No, no chance of that.
The linear inequality and equality parameters are for dividing up the parameter space into permitted and forbidden regions through linear geometries, such as requiring that x(1) <= -2*x(2) + 5 which describes a straight line.
How can we say anything about a black box constraint and how it may be handled?
Constraints based on values that are not linear combinations of variables must be handled in the nonlinear constraint function.
As I already explained this does mean that you need to talk to the black box from both the model and the nonlinear constraint function -- and my posting explained how to do that efficiently, and explained why some of the common approaches to try to solve the difficulty are Wrnog !
Matt J
Matt J on 2 Jul 2020
Edited: Matt J on 2 Jul 2020
Constraints based on values that are not linear combinations of variables must be handled in the nonlinear constraint function.
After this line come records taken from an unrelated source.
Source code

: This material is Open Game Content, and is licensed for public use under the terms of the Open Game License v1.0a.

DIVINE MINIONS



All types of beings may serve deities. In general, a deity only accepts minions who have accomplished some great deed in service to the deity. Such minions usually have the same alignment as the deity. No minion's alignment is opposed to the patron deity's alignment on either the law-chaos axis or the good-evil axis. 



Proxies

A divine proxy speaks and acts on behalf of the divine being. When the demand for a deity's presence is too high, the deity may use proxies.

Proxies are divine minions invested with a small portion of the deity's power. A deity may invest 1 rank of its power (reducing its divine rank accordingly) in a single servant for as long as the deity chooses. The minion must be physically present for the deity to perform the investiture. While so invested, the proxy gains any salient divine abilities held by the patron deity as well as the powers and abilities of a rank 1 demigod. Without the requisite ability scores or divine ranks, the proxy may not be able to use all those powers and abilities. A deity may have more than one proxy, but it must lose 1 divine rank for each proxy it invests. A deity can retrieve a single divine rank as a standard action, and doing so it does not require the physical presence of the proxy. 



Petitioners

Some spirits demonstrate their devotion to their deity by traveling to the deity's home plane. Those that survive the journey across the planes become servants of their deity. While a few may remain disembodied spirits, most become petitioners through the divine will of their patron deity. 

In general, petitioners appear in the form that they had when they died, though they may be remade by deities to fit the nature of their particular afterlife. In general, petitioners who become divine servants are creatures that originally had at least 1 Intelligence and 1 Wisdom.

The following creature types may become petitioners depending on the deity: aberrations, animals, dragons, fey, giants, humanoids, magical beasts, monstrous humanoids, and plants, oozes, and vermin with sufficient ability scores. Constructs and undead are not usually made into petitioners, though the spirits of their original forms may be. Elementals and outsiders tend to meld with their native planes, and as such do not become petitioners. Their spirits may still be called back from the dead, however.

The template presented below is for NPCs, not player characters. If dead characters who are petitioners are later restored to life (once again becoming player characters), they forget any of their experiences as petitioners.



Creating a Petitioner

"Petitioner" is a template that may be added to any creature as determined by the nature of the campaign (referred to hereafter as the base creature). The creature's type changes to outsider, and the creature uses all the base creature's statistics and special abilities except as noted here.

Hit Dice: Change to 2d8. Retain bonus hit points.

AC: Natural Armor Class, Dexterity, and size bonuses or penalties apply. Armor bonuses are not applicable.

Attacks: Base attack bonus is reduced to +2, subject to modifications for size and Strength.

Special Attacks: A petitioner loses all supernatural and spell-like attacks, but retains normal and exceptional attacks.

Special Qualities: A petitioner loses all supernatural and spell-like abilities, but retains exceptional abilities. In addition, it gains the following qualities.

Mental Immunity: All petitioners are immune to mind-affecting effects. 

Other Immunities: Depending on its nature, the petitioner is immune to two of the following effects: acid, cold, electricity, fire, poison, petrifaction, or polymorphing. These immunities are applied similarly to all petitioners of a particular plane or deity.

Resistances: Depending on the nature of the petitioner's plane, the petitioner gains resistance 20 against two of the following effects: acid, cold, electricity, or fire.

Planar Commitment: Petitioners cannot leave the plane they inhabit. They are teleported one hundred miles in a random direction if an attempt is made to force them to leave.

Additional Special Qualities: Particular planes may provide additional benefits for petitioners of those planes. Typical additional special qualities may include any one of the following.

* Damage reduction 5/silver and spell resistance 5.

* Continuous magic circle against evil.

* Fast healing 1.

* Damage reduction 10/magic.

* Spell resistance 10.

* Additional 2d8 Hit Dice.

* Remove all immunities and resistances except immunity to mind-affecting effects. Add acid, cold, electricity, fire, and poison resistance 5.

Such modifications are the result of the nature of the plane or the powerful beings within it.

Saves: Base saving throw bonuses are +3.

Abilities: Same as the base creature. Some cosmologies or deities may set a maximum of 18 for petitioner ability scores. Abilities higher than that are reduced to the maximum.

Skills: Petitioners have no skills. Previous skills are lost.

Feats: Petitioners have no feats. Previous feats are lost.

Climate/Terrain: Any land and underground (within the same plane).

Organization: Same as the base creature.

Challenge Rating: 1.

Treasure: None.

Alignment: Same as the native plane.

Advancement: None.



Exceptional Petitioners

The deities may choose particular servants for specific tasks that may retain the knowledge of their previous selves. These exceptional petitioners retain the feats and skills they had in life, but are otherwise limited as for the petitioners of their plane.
But I think what Catalytic meant is, can we really know that to be the case? Absolutely no detail about how Power is computed is visible to us, so we do not know whether the calculations are linear combinations or not.
One question that I would add as well is, how fast is the Power computation? Are we seeing slow convergence, or is it simply that the black box calculations are slow and burdensome.
Catalytic
Catalytic on 2 Jul 2020
But I think what Catalytic meant is, can we really know that to be the case? Absolutely no detail about how Power is computed is visible to us, so we do not know whether the calculations are linear combinations or not.
Yes, exactly. If it turns out that Power is a linear function of the para(i), we could conceivably replace the black box calculation of the constraints with matrices..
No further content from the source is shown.